What you should do.
Working through the entries below, find how many lines include "appserviceslotstatus", then write only that number.

Material provided.
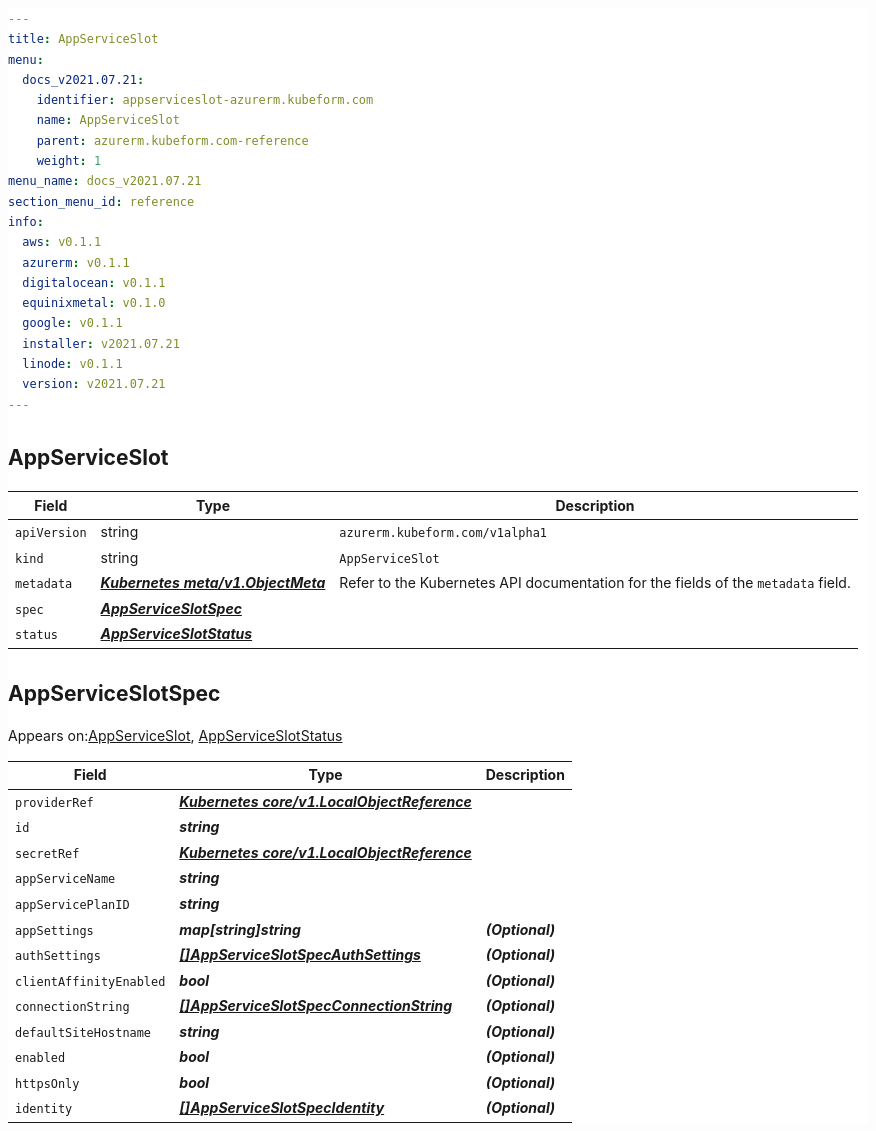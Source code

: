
 ```yaml
---
title: AppServiceSlot
menu:
  docs_v2021.07.21:
    identifier: appserviceslot-azurerm.kubeform.com
    name: AppServiceSlot
    parent: azurerm.kubeform.com-reference
    weight: 1
menu_name: docs_v2021.07.21
section_menu_id: reference
info:
  aws: v0.1.1
  azurerm: v0.1.1
  digitalocean: v0.1.1
  equinixmetal: v0.1.0
  google: v0.1.1
  installer: v2021.07.21
  linode: v0.1.1
  version: v2021.07.21
---
```


## AppServiceSlot
| Field | Type | Description |
| ------ | ----- | ----------- |
| `apiVersion` | string | `azurerm.kubeform.com/v1alpha1` |
|    `kind` | string | `AppServiceSlot` |
| `metadata` | ***[Kubernetes meta/v1.ObjectMeta](https://v1-18.docs.kubernetes.io/docs/reference/generated/kubernetes-api/v1.18/#objectmeta-v1-meta)***|Refer to the Kubernetes API documentation for the fields of the `metadata` field.|
| `spec` | ***[AppServiceSlotSpec](#appserviceslotspec)***||
| `status` | ***[AppServiceSlotStatus](#appserviceslotstatus)***||
## AppServiceSlotSpec

Appears on:[AppServiceSlot](#appserviceslot), [AppServiceSlotStatus](#appserviceslotstatus)

| Field | Type | Description |
| ------ | ----- | ----------- |
| `providerRef` | ***[Kubernetes core/v1.LocalObjectReference](https://v1-18.docs.kubernetes.io/docs/reference/generated/kubernetes-api/v1.18/#localobjectreference-v1-core)***||
| `id` | ***string***||
| `secretRef` | ***[Kubernetes core/v1.LocalObjectReference](https://v1-18.docs.kubernetes.io/docs/reference/generated/kubernetes-api/v1.18/#localobjectreference-v1-core)***||
| `appServiceName` | ***string***||
| `appServicePlanID` | ***string***||
| `appSettings` | ***map[string]string***| ***(Optional)*** |
| `authSettings` | ***[[]AppServiceSlotSpecAuthSettings](#appserviceslotspecauthsettings)***| ***(Optional)*** |
| `clientAffinityEnabled` | ***bool***| ***(Optional)*** |
| `connectionString` | ***[[]AppServiceSlotSpecConnectionString](#appserviceslotspecconnectionstring)***| ***(Optional)*** |
| `defaultSiteHostname` | ***string***| ***(Optional)*** |
| `enabled` | ***bool***| ***(Optional)*** |
| `httpsOnly` | ***bool***| ***(Optional)*** |
| `identity` | ***[[]AppServiceSlotSpecIdentity](#appserviceslotspecidentity)***| ***(Optional)*** |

Exercise solution.
2